ABOUT THIS TASK:
Please repeat exactly the lines below from the one containing "Si par exemple" down to the one containing "over word probabilities;", both included, and nothing else.

Start of EXTRACTED INFORMATION

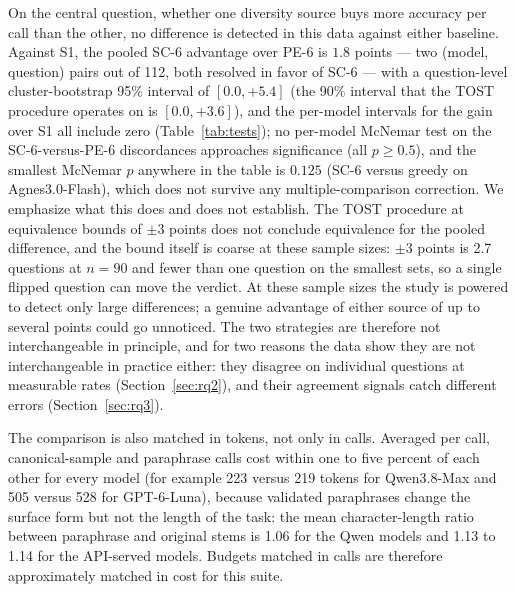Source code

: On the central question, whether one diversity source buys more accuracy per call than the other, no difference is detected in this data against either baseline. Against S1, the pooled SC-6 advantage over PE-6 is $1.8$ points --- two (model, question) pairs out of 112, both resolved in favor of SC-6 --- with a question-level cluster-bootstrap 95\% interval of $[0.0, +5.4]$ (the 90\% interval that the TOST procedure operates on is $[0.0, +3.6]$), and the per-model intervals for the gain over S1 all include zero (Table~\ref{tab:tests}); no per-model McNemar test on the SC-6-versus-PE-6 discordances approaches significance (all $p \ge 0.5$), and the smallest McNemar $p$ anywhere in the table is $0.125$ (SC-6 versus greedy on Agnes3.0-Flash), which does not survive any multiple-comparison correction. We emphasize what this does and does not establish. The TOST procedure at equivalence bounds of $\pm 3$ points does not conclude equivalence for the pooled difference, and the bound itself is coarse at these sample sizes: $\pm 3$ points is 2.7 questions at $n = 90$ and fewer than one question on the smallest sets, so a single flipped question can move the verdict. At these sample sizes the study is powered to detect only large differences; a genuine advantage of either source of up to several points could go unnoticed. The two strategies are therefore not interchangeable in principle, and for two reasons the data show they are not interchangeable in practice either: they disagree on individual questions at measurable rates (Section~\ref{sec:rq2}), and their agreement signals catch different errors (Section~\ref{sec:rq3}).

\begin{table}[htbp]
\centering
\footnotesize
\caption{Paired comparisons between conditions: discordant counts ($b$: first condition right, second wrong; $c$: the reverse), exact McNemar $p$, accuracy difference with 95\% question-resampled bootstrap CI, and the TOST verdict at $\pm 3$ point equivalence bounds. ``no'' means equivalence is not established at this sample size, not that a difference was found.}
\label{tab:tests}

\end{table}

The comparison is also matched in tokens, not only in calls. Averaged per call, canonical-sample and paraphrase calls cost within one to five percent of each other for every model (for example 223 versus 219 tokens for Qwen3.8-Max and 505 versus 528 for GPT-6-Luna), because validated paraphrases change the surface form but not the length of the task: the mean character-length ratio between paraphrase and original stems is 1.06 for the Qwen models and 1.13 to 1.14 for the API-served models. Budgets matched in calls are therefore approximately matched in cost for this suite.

End of EXTRACTED INFORMATION
Start of EXTRACTED INFORMATION

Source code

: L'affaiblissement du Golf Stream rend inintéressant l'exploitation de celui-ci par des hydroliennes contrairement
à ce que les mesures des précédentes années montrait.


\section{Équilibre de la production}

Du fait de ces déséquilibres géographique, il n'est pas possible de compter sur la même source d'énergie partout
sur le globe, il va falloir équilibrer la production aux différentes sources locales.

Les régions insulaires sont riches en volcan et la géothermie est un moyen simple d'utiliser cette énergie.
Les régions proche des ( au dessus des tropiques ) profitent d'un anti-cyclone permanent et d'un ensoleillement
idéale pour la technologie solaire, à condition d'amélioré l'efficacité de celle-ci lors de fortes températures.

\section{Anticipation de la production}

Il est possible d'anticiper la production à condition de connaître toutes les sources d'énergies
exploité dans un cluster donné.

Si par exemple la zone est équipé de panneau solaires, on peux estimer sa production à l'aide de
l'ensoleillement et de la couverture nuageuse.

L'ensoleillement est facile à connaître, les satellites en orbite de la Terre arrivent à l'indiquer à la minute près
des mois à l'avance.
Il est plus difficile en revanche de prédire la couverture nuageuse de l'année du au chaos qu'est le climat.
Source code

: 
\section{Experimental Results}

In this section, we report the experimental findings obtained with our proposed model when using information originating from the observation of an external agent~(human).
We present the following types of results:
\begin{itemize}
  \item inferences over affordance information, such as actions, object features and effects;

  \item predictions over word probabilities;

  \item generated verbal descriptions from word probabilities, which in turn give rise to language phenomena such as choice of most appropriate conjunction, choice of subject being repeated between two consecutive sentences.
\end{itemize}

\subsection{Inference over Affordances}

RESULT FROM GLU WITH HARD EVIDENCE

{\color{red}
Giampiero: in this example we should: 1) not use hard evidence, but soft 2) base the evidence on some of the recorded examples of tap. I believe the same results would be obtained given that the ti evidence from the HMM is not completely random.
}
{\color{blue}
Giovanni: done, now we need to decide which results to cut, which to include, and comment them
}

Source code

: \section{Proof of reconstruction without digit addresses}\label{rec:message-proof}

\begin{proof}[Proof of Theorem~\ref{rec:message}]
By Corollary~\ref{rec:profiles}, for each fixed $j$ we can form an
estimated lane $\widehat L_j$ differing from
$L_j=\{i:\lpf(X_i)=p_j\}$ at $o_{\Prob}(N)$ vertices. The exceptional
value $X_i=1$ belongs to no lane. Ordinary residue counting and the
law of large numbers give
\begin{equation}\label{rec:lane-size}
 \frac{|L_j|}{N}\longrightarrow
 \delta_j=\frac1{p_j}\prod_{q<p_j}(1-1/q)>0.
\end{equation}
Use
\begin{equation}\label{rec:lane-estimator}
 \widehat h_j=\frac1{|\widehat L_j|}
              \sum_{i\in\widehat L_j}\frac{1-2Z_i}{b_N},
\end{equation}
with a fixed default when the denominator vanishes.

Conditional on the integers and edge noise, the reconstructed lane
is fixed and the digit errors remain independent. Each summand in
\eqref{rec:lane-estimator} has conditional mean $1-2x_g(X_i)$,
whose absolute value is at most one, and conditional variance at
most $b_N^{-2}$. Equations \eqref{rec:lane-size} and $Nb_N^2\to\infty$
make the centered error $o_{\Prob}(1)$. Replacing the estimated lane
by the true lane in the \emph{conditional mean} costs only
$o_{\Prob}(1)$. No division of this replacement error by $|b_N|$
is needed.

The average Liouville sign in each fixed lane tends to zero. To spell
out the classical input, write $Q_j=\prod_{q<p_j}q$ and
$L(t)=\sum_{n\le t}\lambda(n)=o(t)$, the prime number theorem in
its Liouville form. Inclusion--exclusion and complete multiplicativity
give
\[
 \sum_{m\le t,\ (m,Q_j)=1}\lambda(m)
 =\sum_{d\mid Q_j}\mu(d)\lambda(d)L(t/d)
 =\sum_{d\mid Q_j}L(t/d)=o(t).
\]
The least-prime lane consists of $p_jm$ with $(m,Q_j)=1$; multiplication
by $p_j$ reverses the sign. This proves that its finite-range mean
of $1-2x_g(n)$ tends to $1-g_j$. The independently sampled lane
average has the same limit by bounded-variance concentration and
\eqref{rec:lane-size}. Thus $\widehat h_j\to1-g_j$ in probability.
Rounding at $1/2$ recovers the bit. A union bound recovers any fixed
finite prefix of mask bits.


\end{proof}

End of EXTRACTED INFORMATION

EXERCISE RESULT:
Si par exemple la zone est équipé de panneau solaires, on peux estimer sa production à l'aide de
l'ensoleillement et de la couverture nuageuse.

L'ensoleillement est facile à connaître, les satellites en orbite de la Terre arrivent à l'indiquer à la minute près
des mois à l'avance.
Il est plus difficile en revanche de prédire la couverture nuageuse de l'année du au chaos qu'est le climat.
Source code

: 
\section{Experimental Results}

In this section, we report the experimental findings obtained with our proposed model when using information originating from the observation of an external agent~(human).
We present the following types of results:
\begin{itemize}
  \item inferences over affordance information, such as actions, object features and effects;

  \item predictions over word probabilities;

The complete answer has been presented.